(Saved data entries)
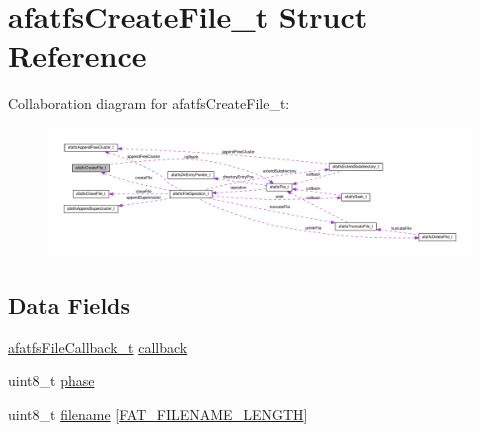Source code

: \hypertarget{structafatfsCreateFile__t}{\section{afatfs\+Create\+File\+\_\+t Struct Reference}
\label{structafatfsCreateFile__t}
}


Collaboration diagram for afatfs\+Create\+File\+\_\+t\+:\nopagebreak
\begin{figure}[H]
\begin{center}
\leavevmode
\includegraphics[width=350pt]{structafatfsCreateFile__t__coll__graph}
\end{center}
\end{figure}
\subsection*{Data Fields}
\begin{DoxyCompactItemize}
\item 
\hyperlink{asyncfatfs_8h_aaa910b9db73f482a20cfa5a7f3970e7f}{afatfs\+File\+Callback\+\_\+t} \hyperlink{structafatfsCreateFile__t_a3873f06044c56d0bbc1156d2a4c2ab88}{callback}
\item 
uint8\+\_\+t \hyperlink{structafatfsCreateFile__t_a7909c269ae51e220a400949c7256fcc3}{phase}
\item 
uint8\+\_\+t \hyperlink{structafatfsCreateFile__t_afdc6a31b8bd2de176205ad456861fd07}{filename} \mbox{[}\hyperlink{fat__standard_8h_a9ff437da130628a5afeeefe5186522a9}{F\+A\+T\+\_\+\+F\+I\+L\+E\+N\+A\+M\+E\+\_\+\+L\+E\+N\+G\+T\+H}\mbox{]}
\end{DoxyCompactItemize}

--- Description of the task ---
Output each of the lines above exactly, apart from the images.

--- Answer section ---
Source code

: \hypertarget{structafatfsCreateFile__t}{\section{afatfs\+Create\+File\+\_\+t Struct Reference}
\label{structafatfsCreateFile__t}
}


Collaboration diagram for afatfs\+Create\+File\+\_\+t\+:\nopagebreak
\begin{figure}[H]
\begin{center}
\leavevmode
\includegraphics[width=350pt]{structafatfsCreateFile__t__coll__graph}
\end{center}
\end{figure}
\subsection*{Data Fields}
\begin{DoxyCompactItemize}
\item 
\hyperlink{asyncfatfs_8h_aaa910b9db73f482a20cfa5a7f3970e7f}{afatfs\+File\+Callback\+\_\+t} \hyperlink{structafatfsCreateFile__t_a3873f06044c56d0bbc1156d2a4c2ab88}{callback}
\item 
uint8\+\_\+t \hyperlink{structafatfsCreateFile__t_a7909c269ae51e220a400949c7256fcc3}{phase}
\item 
uint8\+\_\+t \hyperlink{structafatfsCreateFile__t_afdc6a31b8bd2de176205ad456861fd07}{filename} \mbox{[}\hyperlink{fat__standard_8h_a9ff437da130628a5afeeefe5186522a9}{F\+A\+T\+\_\+\+F\+I\+L\+E\+N\+A\+M\+E\+\_\+\+L\+E\+N\+G\+T\+H}\mbox{]}
\end{DoxyCompactItemize}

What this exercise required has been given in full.